C'était le troisième post-it qu'il collait délibérément sur ses cahiers, histoire d'attirer son attention pour quelques secondes. Le pire dans tout ça, c'était que ça fonctionnait. Pourtant, elle ne lui avait pas encore répondu. À la place, elle retournait dans ses livres et feuilletaient les pages.

Encore prise dans les études, Erza passait souvent du temps dans les bibliothèques, même si ce n'était pas le genre de lecture qu'elle préférait. C'était pour le bien de son avenir et il était hors de question de le foutre en l'air, tout ça sous prétexte qu'elle côtoyait un garçon « manquant de convenances et d'éducation ». Dieu, pourquoi sa sœur avait une si piètre opinion de lui ?

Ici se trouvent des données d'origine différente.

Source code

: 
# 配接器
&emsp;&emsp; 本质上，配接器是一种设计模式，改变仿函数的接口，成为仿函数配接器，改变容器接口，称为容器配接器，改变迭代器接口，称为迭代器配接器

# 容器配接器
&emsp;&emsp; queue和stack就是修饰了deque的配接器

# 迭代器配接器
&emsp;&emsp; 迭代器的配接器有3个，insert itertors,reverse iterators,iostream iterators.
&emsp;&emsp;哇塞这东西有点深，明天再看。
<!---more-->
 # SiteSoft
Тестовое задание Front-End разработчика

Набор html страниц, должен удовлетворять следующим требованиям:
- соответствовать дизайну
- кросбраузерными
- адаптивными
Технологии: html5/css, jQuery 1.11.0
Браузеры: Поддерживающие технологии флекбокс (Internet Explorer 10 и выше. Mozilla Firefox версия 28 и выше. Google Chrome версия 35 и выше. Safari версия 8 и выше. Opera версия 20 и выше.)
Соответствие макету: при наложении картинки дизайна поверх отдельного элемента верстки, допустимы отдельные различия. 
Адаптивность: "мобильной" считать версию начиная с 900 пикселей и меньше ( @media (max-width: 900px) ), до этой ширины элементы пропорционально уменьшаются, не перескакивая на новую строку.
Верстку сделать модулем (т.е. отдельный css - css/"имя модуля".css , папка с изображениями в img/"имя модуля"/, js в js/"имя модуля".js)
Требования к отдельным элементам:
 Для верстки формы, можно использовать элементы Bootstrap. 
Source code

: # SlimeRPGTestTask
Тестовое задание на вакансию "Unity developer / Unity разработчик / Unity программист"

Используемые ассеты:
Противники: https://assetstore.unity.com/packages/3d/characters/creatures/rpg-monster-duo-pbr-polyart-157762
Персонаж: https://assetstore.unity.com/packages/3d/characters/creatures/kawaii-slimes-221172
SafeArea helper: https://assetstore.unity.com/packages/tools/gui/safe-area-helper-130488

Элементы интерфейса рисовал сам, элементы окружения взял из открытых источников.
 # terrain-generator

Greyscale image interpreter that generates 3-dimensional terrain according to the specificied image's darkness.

« Même lorsque tu réfléchis tu es sublime. »

Elle toussota pour cacher sa gêne et ignorer le picotement dans ses joues – voilà qu'elle se mettait à rougir sous ses futiles compliments –. Du coin de l'œil, la rouquine inspecta l'écriture du jeune homme. Elle n'était pas désagréable à lire. Les lettres étaient d'un aspect rapide, brutal, mais elle voyait sur la surface du papier qu'il n'avait pas forcé sur la mine de son stylo, preuve d'une certaine douceur. Voilà qui reflétait assez la personne qu'il était.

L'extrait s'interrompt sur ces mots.